Portable Structure Access with Member Offset Constants

Suppose you need to write a C program to access a long sequence of structures from a binary file in a specified format. These structures have different lengths and contents, but also a common header identifying its type and size. Here’s the definition of that header (no padding):

struct event {
    uint64_t time;   // unix epoch (microseconds)
    uint32_t size;   // including this header (bytes)
    uint16_t source;
    uint16_t type;

The size member is used to find the offset of the next structure in the file without knowing anything else about the current structure. Just add size to the offset of the current structure.

The type member indicates what kind of data follows this structure. The program is likely to switch on this value.

The actual structures might look something like this (in the spirit of X-COM). Note how each structure begins with struct event as header. All angles are expressed using binary scaling.

#define EVENT_TYPE_OBSERVER            10
#define EVENT_TYPE_UFO_SIGHTING        20

struct observer {
    struct event event;
    uint32_t latitude;   // binary scaled angle
    uint32_t longitude;  //
    uint16_t source_id;  // later used for event source
    uint16_t name_size;  // not including null terminator
    char name[];

struct ufo_sighting {
    struct event event;
    uint32_t azimuth;    // binary scaled angle
    uint32_t elevation;  //

struct suspicious_signal {
    struct event event;
    uint16_t num_channels;
    uint16_t sample_rate;  // Hz
    uint32_t num_samples;  // per channel
    int16_t samples[];

If all integers are stored in little endian byte order (least significant byte first), there’s a strong temptation to lay the structures directly over the data.
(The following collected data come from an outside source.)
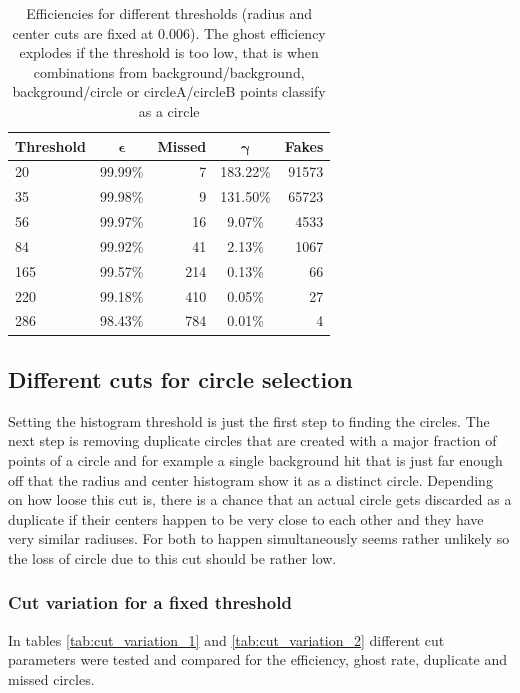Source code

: \documentclass[11pt,twoside]{scrreprt}
\begin{document}
\begin{table}[tb]
  \caption[Efficiencies for different thresholds]{Efficiencies for different thresholds (radius and center cuts are fixed at $0.006$). The ghost efficiency explodes if the threshold is too low, that is when combinations
  from background/background, background/circle or circleA/circleB points classify as a circle}
  \label{tab:threshold_cuts}
  \centering

  \begin{tabular}{lcrcr}
  \toprule
  \textbf{Threshold} & $\boldsymbol{\epsilon}$ & \textbf{Missed} & $\boldsymbol{\gamma}$ & \textbf{Fakes} \\
  \midrule
  20  & 99.99\% & 7 & 183.22\% & 91573 \\
  35  & 99.98\% & 9 & 131.50\% & 65723 \\
  56  & 99.97\% & 16 & 9.07\% & 4533 \\
  84  & 99.92\% & 41 & 2.13\% & 1067 \\
  165 & 99.57\% & 214 & 0.13\% & 66 \\
  220 & 99.18\% & 410 & 0.05\% & 27 \\
  286 & 98.43\% & 784 & 0.01\% & 4 \\
  \bottomrule
  \end{tabular}
\end{table}


\subsection{Different cuts for circle selection} %
\label{sub:different_cuts_for_circle_selection}
Setting the histogram threshold is just the first step to finding the circles. The next step is removing duplicate circles that
are created with a major fraction of points of a circle and for example a single background hit that is just far enough off
that the radius and center histogram show it as a distinct circle. Depending on how loose this cut is, there is a chance that an actual
circle gets discarded as a duplicate if their centers happen to be very close to each other and they have very similar radiuses. For
both to happen simultaneously seems rather unlikely so the loss of circle due to this cut should be rather low.

\subsubsection{Cut variation for a fixed threshold} %
In tables \ref{tab:cut_variation_1} and \ref{tab:cut_variation_2} different cut parameters were tested
and compared for the efficiency, ghost rate, duplicate and missed circles.
\end{document}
After all, this will work correctly on most computers.

struct event header;
fread(buffer, sizeof(header), 1, file);
switch (header.type) {
    // ...

This code will not work correctly when:

  1. The host machine doesn’t use little endian byte order, though this is now uncommon. Sometimes developers will attempt to detect the byte order at compile time and use the preprocessor to byte-swap if needed. This is a mistake.
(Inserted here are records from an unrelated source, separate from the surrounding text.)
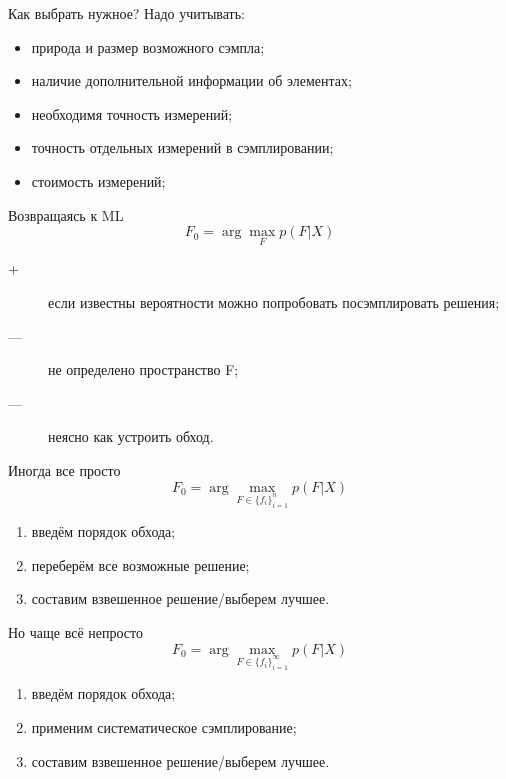 \documentclass[14pt, fleqn, xcolor={dvipsnames, table}]{beamer}
\begin{document}
\begin{frame}{Как выбрать нужное?}
Надо учитывать:
\begin{itemize}
   \item природа и размер возможного сэмпла;
   \item наличие дополнительной информации об элементах;
   \item необходимя точность измерений;
   \item точность отдельных измерений в сэмплировании;
   \item стоимость измерений;
\end{itemize}
\end{frame}

\begin{frame}{Возвращаясь к ML}
$$
F_0 = \arg\max_F p(F|X)
$$
\begin{description}
  \item[\color{green}+] если известны вероятности можно попробовать посэмплировать решения;
  \item[\color{red}---] не определено пространство F;
  \item[\color{red}---] неясно как устроить обход.
\end{description}
\end{frame}

\begin{frame}{Иногда все просто}
$$
F_0 = \arg\max_{F \in \{f_i\}_{i=1}^n} p(F|X)
$$
\begin{enumerate}
  \item введём порядок обхода;
  \item переберём все возможные решение;
  \item составим взвешенное решение/выберем лучшее.
\end{enumerate}
\end{frame}

\begin{frame}{Но чаще всё непросто}
$$
F_0 = \arg\max_{F \in \{f_i\}_{i=1}^\infty} p(F|X)
$$
\begin{enumerate}
  \item введём порядок обхода;
  \item применим систематическое сэмплирование;
  \item составим взвешенное решение/выберем лучшее.
\end{enumerate}
\end{frame}
\end{document}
  2. The host machine has different alignment requirements and so introduces additional padding to the structure. Sometimes this can be resolved with a non-standard #pragma pack.

Integer extraction functions

Fortunately it’s easy to write fast, correct, portable code for this situation. First, define some functions to extract little endian integers from an octet buffer (uint8_t). These will work correctly regardless of the host’s alignment and byte order.

static inline uint16_t
extract_u16le(const uint8_t *buf)
    return (uint16_t)buf[1] << 8 |
           (uint16_t)buf[0] << 0;

static inline uint32_t
extract_u32le(const uint8_t *buf)
    return (uint32_t)buf[3] << 24 |
           (uint32_t)buf[2] << 16 |
           (uint32_t)buf[1] <<  8 |
           (uint32_t)buf[0] <<  0;

static inline uint64_t
extract_u64le(const uint8_t *buf)
    return (uint64_t)buf[7] << 56 |
           (uint64_t)buf[6] << 48 |
           (uint64_t)buf[5] << 40 |
           (uint64_t)buf[4] << 32 |
           (uint64_t)buf[3] << 24 |
           (uint64_t)buf[2] << 16 |
           (uint64_t)buf[1] <<  8 |
           (uint64_t)buf[0] <<  0;

The big endian version is identical, but with shifts in reverse order.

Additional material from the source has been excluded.